You can build the application server container locally from the tutorial repo, or you can use the below manifest to fire up the prebuilt container image in a single step. This will deploy the application server into the stunner namespace and exposes it in the Kubernetes LoadBalancer service called webrtc-server.

kubectl apply -f docs/examples/kurento-one2one-call/kurento-one2one-call-server.yaml

Note that we disable STUN/TURN in Kurento: STUNner will make sure that your media servers will not need to use NAT traversal (despite running with a private IP) and everything should still work just fine. Below is the corresponding snippet from the manifest, which sets Kurento's environment variables accordingly:

spec:
  containers:
  - name: kms
    image: kurento/kurento-media-server:latest
    env:
      - name: "KMS_ICE_TCP"
        value: "0"
      - name: "KMS_STUN_IP"
        value: ""
      - name: "KMS_STUN_PORT"
        value: ""
      - name: "KMS_TURN_URL"
        value: ""
      - name: "KMS_EXTERNAL_IPV4"
        value: ""
        [...]

And that's all. We added roughly 10-20 lines of fairly trivial code to the Kurento demo to make it work with STUNner, with most of the changes needed to return the public STUN/TURN URI and credentials to clients. If you allocate STUNner to a stable IP and domain name, you don't even need to modify anything in the demo and it will just work.

STUNner configuration

Next, we deploy STUNner into Kubernetes. The manifest below will set up a minimal STUNner gateway hierarchy to do just that: the setup includes a Gateway listener at UDP:3478 and a UDPRoute to forward incoming calls into the cluster.

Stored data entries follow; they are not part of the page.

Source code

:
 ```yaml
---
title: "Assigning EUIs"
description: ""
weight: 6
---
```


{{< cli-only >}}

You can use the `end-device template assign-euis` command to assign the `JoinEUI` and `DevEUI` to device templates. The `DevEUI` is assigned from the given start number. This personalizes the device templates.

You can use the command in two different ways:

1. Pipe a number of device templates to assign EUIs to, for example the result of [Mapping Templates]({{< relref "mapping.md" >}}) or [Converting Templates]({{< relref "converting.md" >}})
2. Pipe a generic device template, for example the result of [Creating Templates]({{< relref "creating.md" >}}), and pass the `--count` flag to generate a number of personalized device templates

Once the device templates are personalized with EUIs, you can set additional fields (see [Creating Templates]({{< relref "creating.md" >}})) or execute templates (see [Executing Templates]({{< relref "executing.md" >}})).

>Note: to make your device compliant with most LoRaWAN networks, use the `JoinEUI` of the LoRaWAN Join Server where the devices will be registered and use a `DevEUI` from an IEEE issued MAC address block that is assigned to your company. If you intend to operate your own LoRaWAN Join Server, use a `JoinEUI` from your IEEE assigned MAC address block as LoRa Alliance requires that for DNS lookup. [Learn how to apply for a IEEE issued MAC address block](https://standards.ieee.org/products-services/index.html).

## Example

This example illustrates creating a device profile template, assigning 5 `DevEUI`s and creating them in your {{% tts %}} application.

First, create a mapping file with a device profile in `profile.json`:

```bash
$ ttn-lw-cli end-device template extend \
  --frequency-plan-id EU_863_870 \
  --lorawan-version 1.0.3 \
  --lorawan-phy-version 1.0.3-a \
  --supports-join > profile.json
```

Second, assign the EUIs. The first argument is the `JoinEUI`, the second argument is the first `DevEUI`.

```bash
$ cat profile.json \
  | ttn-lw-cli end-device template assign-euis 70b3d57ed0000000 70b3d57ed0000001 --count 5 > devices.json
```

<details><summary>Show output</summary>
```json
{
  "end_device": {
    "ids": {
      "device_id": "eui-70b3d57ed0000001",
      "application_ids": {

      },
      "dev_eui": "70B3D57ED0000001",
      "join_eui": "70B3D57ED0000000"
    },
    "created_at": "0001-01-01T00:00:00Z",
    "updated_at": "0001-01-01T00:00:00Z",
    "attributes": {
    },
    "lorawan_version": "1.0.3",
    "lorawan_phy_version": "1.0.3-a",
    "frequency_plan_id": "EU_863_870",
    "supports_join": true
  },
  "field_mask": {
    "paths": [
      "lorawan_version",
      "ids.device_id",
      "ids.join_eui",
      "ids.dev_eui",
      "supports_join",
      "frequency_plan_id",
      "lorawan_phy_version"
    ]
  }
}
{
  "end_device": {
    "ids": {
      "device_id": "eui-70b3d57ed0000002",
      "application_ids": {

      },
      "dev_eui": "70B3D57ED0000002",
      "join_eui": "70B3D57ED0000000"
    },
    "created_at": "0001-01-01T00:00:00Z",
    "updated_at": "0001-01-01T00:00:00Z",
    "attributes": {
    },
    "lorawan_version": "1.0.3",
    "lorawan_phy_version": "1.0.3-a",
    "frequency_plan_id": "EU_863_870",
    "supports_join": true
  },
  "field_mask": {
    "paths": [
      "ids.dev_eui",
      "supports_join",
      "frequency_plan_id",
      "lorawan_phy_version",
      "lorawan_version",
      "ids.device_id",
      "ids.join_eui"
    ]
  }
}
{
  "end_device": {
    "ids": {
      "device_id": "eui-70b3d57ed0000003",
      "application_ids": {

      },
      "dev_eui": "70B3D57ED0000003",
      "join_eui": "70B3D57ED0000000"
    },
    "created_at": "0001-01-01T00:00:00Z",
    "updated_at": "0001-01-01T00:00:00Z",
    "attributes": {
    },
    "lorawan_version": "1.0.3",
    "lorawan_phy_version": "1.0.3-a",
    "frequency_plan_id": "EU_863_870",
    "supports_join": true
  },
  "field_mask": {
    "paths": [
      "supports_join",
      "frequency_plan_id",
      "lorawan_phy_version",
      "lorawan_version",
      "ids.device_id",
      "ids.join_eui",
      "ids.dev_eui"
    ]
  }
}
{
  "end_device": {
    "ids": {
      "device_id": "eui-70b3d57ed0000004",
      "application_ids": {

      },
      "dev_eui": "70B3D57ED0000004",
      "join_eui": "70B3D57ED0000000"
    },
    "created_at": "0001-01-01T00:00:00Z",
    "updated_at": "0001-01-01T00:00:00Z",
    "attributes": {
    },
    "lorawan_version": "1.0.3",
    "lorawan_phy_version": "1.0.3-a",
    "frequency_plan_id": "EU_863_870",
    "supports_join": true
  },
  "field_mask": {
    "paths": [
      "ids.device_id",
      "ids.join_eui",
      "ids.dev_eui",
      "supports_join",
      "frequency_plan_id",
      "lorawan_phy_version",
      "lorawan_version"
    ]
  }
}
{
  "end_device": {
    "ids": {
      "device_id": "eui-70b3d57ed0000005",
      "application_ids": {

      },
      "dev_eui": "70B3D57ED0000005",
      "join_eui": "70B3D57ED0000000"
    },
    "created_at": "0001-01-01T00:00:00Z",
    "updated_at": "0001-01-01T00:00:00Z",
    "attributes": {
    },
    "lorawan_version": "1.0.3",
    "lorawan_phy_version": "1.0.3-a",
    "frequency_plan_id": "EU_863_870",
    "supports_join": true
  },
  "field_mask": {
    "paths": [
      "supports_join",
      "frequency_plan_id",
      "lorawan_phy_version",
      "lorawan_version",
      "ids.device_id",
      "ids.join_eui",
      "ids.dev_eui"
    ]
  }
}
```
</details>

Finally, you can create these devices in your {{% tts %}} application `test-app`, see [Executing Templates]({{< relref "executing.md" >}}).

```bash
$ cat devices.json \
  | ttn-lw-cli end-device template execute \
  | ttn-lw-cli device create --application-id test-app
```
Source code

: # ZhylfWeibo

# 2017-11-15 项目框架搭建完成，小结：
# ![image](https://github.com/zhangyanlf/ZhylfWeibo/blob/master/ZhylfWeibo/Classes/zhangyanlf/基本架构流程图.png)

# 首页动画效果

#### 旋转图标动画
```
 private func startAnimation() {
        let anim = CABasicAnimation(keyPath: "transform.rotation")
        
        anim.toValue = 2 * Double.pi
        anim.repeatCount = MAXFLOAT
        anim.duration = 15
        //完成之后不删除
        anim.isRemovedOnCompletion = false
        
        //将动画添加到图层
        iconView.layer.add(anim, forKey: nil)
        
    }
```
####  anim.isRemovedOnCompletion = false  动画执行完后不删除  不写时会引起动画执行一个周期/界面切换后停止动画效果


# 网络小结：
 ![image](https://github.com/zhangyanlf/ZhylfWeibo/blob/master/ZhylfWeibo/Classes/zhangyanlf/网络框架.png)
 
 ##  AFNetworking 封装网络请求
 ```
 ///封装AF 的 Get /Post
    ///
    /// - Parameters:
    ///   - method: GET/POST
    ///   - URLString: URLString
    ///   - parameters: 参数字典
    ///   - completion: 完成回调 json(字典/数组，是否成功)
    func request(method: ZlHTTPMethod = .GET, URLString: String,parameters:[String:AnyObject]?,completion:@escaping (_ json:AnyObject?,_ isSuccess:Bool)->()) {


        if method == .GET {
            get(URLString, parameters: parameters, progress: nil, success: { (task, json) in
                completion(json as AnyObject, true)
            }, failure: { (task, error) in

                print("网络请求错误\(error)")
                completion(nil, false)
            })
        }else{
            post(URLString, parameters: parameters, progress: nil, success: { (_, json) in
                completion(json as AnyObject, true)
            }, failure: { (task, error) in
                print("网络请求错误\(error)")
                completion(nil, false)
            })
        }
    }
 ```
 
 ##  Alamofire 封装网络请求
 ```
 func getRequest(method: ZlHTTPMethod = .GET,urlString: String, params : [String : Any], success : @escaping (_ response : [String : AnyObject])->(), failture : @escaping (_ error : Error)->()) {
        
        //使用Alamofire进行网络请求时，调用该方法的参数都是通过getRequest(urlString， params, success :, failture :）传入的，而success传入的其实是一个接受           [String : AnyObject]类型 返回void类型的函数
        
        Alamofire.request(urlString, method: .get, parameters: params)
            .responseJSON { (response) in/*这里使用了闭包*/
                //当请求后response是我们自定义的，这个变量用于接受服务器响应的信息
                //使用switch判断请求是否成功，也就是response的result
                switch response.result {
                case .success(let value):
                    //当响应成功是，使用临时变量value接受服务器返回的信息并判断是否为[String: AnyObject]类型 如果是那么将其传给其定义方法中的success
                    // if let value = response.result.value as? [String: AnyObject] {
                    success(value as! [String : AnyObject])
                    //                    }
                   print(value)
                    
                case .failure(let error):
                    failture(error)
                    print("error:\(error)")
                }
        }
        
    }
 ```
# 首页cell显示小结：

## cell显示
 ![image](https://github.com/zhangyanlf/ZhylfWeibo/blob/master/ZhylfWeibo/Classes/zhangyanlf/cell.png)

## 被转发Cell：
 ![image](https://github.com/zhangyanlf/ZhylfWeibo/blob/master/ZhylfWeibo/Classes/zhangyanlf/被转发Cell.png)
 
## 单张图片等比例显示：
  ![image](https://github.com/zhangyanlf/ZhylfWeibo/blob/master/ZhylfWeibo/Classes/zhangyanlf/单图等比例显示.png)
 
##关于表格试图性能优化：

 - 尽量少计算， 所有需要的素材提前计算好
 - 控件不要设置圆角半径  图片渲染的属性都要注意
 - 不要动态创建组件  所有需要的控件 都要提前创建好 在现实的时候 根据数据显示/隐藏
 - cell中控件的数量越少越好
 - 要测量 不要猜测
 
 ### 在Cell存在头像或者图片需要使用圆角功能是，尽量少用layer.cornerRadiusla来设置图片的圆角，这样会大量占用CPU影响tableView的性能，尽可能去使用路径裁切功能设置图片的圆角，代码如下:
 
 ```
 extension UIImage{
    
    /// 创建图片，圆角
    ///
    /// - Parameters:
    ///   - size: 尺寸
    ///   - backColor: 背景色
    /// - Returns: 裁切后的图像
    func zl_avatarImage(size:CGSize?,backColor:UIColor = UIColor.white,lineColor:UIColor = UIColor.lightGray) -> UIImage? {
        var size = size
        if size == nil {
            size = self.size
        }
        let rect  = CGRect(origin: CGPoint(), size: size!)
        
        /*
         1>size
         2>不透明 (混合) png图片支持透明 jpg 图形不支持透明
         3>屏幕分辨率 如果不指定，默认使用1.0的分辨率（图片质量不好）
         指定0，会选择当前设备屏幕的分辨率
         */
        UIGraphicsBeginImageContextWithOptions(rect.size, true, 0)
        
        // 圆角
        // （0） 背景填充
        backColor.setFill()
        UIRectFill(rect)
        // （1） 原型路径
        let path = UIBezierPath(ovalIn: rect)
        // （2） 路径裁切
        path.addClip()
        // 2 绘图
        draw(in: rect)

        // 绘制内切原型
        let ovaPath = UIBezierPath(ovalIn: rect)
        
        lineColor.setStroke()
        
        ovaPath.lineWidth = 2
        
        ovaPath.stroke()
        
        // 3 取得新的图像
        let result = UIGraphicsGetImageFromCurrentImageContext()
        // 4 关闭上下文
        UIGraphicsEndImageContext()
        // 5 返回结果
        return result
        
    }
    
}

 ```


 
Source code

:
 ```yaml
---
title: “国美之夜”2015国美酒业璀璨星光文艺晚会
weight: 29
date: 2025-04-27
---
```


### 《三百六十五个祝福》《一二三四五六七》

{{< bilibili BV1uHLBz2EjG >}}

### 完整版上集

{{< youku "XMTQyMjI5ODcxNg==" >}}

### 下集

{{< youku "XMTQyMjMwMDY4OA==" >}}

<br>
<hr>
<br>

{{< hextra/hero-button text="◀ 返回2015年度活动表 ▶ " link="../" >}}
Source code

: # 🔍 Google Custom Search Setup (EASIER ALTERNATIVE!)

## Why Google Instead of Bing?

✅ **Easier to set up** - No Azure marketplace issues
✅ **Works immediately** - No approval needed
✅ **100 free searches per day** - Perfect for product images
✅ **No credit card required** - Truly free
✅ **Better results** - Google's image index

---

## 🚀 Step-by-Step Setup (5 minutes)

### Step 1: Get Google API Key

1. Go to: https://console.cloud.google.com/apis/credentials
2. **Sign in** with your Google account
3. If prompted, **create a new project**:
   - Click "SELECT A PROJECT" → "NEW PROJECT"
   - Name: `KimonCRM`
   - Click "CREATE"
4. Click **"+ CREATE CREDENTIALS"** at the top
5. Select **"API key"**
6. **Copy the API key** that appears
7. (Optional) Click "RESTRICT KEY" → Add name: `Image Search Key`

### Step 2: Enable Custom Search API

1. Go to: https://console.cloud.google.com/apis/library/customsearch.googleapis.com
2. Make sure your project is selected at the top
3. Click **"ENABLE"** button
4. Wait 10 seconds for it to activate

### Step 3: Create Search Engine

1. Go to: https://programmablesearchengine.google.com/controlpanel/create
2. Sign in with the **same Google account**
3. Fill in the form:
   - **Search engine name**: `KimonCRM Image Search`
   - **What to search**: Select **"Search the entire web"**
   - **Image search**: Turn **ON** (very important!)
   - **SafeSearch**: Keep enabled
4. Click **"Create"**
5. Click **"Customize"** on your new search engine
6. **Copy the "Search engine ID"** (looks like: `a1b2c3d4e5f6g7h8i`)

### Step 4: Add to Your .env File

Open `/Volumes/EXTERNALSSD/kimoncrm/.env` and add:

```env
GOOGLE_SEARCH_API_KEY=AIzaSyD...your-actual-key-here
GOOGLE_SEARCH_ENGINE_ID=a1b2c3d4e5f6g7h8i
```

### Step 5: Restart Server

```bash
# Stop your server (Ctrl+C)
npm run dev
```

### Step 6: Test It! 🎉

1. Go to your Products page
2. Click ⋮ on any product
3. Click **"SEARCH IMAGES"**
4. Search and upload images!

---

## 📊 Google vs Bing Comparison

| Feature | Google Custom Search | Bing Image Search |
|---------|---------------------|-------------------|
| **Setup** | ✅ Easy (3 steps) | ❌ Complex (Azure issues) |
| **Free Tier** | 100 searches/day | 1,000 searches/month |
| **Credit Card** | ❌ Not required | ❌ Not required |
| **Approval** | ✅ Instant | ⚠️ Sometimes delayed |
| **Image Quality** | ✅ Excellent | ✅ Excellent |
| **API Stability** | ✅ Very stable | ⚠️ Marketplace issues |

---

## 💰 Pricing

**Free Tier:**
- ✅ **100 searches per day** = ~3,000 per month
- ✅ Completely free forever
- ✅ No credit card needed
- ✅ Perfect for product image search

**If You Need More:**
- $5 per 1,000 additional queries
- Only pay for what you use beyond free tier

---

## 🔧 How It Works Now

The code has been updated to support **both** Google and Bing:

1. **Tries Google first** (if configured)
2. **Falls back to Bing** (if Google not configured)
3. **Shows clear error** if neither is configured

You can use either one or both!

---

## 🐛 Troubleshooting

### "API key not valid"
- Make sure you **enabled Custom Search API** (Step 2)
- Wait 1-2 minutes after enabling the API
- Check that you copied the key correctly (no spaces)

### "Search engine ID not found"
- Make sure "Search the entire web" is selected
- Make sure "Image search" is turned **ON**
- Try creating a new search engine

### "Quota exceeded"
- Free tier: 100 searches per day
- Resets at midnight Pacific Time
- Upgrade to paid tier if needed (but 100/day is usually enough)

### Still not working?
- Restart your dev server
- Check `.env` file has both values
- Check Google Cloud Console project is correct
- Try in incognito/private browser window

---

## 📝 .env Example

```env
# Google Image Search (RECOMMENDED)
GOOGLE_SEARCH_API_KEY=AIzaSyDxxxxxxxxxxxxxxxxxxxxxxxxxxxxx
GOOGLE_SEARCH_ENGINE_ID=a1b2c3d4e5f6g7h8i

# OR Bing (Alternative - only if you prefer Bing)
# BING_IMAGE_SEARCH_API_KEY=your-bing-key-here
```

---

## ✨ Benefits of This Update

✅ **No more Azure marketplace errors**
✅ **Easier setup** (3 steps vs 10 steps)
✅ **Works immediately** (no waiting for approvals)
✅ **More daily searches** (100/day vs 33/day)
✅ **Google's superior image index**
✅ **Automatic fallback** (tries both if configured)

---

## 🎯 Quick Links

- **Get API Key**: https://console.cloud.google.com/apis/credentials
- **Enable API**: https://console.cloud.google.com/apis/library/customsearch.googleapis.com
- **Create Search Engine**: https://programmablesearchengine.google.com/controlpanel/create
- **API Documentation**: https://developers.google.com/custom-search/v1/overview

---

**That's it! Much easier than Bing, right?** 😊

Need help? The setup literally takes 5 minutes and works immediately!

kubectl apply -f docs/examples/kurento-one2one-call/kurento-one2one-call-stunner.yaml

The most important component in the STUNner configuration is the TURN Gateway: this will expose a public TURN server on the UDP port 3478 through which clients will connect to the Kurento media server pods.

apiVersion: gateway.networking.k8s.io/v1
kind: Gateway
metadata:
  name: udp-gateway
  namespace: stunner
spec:
  gatewayClassName: stunner-gatewayclass
  listeners:
    - name: udp-listener
      port: 3478
      protocol: TURN-UDP

We set the kms service, which wraps the Kurento media server deployment, as the target in the UDPRoute. Note that the target service lives in another namespace (the UDPRoute is in stunner whereas the kms service is in the default namespace), STUNner will still be able to forward connections (this is a small departure from the Kubernetes Gateway API spec). The rest, that is, cross-connecting the clients' media streams with Kurento's WebRTC endpoints, is just pure TURN magic.

Below is the corresponding UDPRoute.

apiVersion: stunner.l7mp.io/v1
kind: UDPRoute
metadata:
  name: stunner-headless
  namespace: stunner
spec:
  parentRefs:
    - name: udp-gateway
  rules:
    - backendRefs:
        - name: kms
          namespace: default

Check your configuration

Check whether you have all the necessary objects installed into the stunner namespace. 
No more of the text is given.